▶ _EXERCISE REQUIREMENTS_: Please repeat only the lines below starting at the line that holds "86 datagrams received out-of-order" and ending at the line that holds "to są badania", exactly, with both of those lines included and every picture omitted.

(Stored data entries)
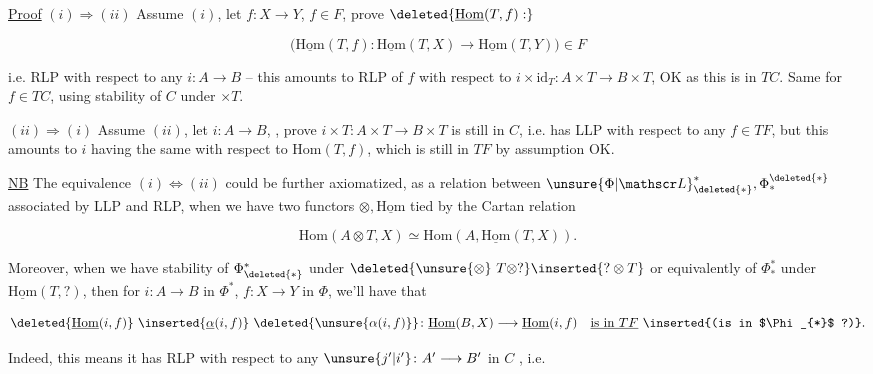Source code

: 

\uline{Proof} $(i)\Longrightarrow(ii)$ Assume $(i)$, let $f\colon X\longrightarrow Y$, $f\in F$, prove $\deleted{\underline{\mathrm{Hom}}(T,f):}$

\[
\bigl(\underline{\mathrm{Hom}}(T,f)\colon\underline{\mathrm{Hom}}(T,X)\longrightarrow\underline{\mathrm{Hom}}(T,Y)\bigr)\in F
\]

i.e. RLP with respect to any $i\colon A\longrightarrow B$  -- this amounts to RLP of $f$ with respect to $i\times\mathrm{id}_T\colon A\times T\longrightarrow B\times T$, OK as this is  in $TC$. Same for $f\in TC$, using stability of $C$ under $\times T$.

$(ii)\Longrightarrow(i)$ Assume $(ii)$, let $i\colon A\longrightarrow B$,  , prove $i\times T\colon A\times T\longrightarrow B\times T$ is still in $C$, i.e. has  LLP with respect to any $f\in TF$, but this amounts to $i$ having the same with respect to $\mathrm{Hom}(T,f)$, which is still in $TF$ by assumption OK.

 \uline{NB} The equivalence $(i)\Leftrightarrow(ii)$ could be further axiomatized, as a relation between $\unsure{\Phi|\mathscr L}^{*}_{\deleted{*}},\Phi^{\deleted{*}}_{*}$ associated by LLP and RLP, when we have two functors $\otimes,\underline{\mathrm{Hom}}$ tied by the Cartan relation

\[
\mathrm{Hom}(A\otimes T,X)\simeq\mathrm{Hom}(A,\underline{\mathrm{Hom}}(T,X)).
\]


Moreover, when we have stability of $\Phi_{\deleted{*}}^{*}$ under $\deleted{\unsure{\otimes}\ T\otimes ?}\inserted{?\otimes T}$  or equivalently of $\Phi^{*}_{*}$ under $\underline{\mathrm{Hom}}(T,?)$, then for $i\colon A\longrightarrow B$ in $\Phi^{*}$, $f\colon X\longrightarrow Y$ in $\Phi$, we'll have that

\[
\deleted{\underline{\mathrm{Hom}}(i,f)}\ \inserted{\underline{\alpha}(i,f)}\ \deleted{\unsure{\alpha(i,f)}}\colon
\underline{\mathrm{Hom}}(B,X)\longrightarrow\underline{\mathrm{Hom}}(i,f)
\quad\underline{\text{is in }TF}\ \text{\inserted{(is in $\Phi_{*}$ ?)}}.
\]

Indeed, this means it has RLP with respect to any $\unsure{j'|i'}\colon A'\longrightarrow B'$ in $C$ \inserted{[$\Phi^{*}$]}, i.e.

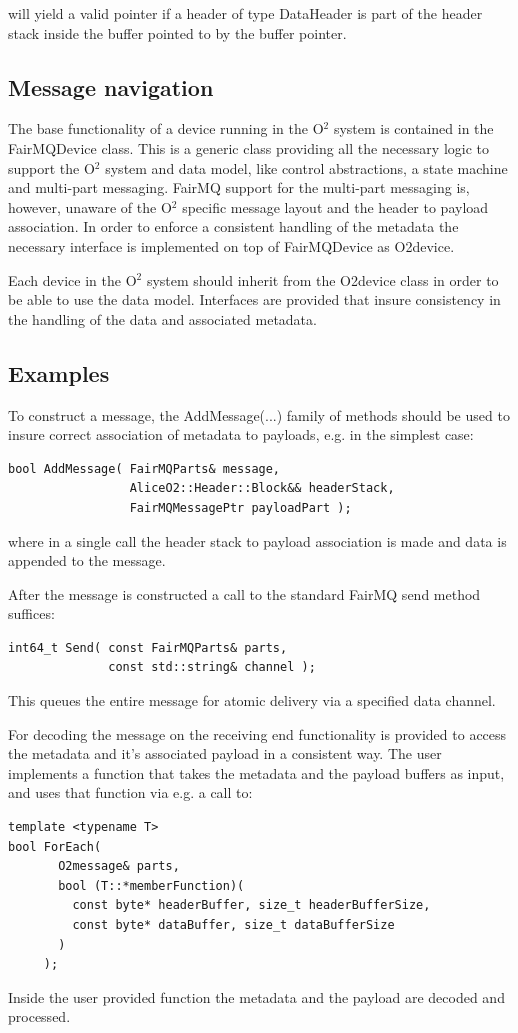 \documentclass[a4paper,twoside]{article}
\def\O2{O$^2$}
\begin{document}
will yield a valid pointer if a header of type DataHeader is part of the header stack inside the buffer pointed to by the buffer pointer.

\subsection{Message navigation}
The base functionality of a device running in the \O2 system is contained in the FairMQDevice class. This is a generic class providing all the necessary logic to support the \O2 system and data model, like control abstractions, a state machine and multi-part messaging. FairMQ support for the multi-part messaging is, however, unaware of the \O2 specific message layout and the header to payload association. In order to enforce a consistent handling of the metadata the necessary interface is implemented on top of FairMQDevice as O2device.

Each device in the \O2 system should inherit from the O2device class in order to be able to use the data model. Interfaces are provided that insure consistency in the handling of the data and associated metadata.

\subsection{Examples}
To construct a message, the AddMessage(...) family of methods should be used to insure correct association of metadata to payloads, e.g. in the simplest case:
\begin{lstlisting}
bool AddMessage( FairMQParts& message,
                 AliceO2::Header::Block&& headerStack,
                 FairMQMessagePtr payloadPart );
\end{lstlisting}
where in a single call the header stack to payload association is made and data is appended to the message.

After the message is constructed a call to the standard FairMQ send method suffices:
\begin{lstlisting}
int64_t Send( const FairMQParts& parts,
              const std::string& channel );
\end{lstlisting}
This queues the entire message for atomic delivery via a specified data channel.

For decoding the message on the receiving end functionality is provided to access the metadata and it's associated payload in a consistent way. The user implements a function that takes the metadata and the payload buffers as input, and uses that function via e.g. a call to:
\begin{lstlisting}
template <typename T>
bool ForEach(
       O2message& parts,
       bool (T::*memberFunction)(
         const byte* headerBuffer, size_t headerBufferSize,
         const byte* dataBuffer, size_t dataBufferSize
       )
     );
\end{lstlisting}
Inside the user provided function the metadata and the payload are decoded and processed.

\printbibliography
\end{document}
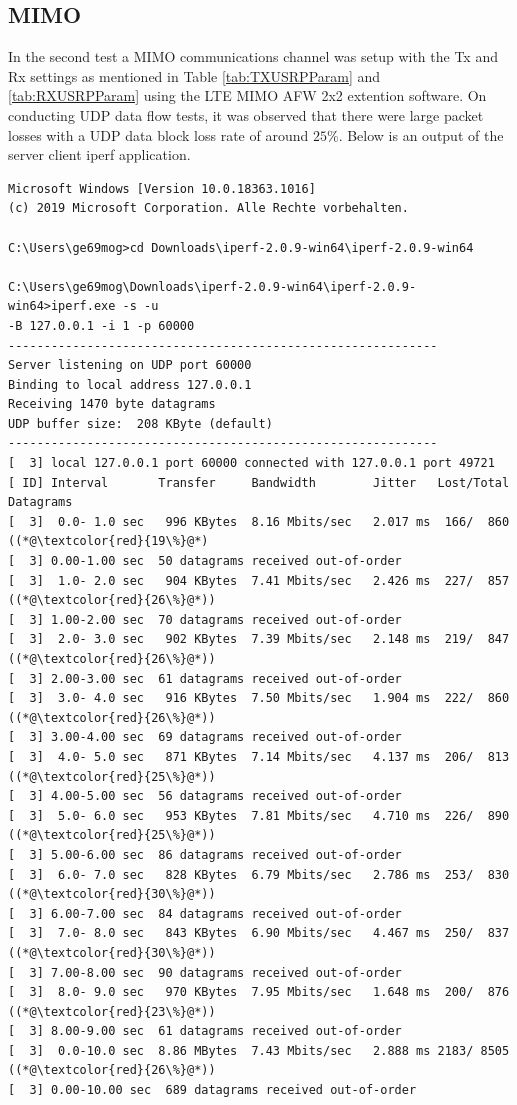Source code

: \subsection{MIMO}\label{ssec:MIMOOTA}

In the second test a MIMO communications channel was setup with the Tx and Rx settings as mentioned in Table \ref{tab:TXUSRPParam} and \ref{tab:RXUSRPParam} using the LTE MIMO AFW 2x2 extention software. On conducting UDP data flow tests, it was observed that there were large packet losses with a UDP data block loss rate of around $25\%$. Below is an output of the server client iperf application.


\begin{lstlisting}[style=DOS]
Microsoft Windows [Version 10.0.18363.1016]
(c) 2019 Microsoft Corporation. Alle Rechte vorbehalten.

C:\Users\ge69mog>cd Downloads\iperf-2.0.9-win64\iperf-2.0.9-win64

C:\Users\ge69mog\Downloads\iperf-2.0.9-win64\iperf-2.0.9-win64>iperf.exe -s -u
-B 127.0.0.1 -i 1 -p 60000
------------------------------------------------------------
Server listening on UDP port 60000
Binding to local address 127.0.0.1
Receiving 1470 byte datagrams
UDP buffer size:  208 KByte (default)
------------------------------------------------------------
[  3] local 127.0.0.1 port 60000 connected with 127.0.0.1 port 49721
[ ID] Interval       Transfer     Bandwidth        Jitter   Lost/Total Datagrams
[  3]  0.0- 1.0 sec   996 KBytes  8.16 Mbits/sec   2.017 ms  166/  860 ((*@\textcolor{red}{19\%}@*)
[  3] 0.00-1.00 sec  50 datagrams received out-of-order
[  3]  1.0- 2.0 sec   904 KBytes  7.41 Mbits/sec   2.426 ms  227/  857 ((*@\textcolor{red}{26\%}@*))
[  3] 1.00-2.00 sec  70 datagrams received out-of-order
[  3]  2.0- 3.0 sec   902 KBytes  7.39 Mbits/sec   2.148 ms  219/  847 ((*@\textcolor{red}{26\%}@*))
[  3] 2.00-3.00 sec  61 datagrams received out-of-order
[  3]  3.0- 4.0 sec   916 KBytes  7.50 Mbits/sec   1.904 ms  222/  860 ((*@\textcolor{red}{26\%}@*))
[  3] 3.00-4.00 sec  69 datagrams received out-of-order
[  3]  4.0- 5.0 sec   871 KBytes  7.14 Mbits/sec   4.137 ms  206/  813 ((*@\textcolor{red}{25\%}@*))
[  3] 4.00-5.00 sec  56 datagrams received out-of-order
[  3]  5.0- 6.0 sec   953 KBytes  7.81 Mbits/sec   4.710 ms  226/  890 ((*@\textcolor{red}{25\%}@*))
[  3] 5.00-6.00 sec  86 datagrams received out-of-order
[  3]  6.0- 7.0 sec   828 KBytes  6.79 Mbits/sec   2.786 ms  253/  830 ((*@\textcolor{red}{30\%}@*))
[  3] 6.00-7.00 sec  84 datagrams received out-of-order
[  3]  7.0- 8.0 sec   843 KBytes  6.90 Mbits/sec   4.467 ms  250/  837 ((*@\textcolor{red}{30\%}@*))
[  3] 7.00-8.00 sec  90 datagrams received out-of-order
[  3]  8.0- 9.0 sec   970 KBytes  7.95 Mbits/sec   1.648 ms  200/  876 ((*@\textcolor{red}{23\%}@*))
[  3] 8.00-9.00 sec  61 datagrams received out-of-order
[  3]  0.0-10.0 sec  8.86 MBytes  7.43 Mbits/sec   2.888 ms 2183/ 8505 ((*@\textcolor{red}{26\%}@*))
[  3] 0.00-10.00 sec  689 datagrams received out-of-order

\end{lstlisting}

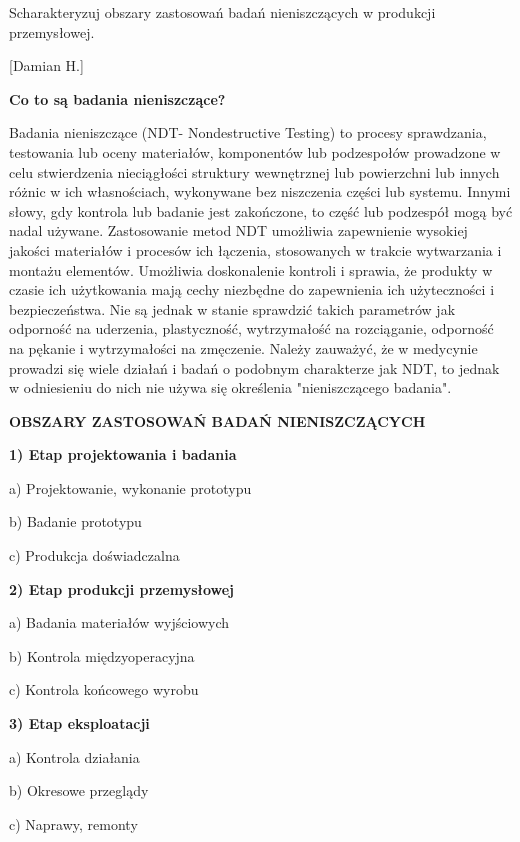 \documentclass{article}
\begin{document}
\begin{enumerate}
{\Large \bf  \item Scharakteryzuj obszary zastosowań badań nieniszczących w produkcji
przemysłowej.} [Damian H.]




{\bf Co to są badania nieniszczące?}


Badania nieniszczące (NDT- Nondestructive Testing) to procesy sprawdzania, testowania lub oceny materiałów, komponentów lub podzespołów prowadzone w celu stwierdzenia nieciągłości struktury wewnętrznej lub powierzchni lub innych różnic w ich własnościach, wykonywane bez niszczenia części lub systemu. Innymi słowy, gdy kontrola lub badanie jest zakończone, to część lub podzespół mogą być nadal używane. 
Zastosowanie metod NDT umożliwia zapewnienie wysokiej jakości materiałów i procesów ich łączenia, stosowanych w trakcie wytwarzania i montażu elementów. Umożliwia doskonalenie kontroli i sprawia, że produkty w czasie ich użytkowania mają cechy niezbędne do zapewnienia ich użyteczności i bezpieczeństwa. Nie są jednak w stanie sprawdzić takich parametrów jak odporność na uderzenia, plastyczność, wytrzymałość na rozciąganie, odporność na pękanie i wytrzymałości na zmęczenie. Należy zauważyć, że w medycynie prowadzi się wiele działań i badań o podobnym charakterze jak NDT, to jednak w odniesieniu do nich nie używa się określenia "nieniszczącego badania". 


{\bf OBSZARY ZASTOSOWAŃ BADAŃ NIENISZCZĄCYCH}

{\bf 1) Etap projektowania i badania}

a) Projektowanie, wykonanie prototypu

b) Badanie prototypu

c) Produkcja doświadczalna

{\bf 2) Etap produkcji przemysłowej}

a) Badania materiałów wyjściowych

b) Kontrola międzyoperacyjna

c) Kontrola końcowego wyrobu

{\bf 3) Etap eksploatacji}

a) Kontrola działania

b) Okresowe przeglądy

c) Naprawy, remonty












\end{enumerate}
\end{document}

▶ _OUTPUT OF THE TASK_:
[  3] 5.00-6.00 sec  86 datagrams received out-of-order
[  3]  6.0- 7.0 sec   828 KBytes  6.79 Mbits/sec   2.786 ms  253/  830 ((*@\textcolor{red}{30\%}@*))
[  3] 6.00-7.00 sec  84 datagrams received out-of-order
[  3]  7.0- 8.0 sec   843 KBytes  6.90 Mbits/sec   4.467 ms  250/  837 ((*@\textcolor{red}{30\%}@*))
[  3] 7.00-8.00 sec  90 datagrams received out-of-order
[  3]  8.0- 9.0 sec   970 KBytes  7.95 Mbits/sec   1.648 ms  200/  876 ((*@\textcolor{red}{23\%}@*))
[  3] 8.00-9.00 sec  61 datagrams received out-of-order
[  3]  0.0-10.0 sec  8.86 MBytes  7.43 Mbits/sec   2.888 ms 2183/ 8505 ((*@\textcolor{red}{26\%}@*))
[  3] 0.00-10.00 sec  689 datagrams received out-of-order

\end{lstlisting}

 \documentclass{article}
\begin{document}
\begin{enumerate}
{\Large \bf  \item Scharakteryzuj obszary zastosowań badań nieniszczących w produkcji
przemysłowej.} [Damian H.]




{\bf Co to są badania nieniszczące?}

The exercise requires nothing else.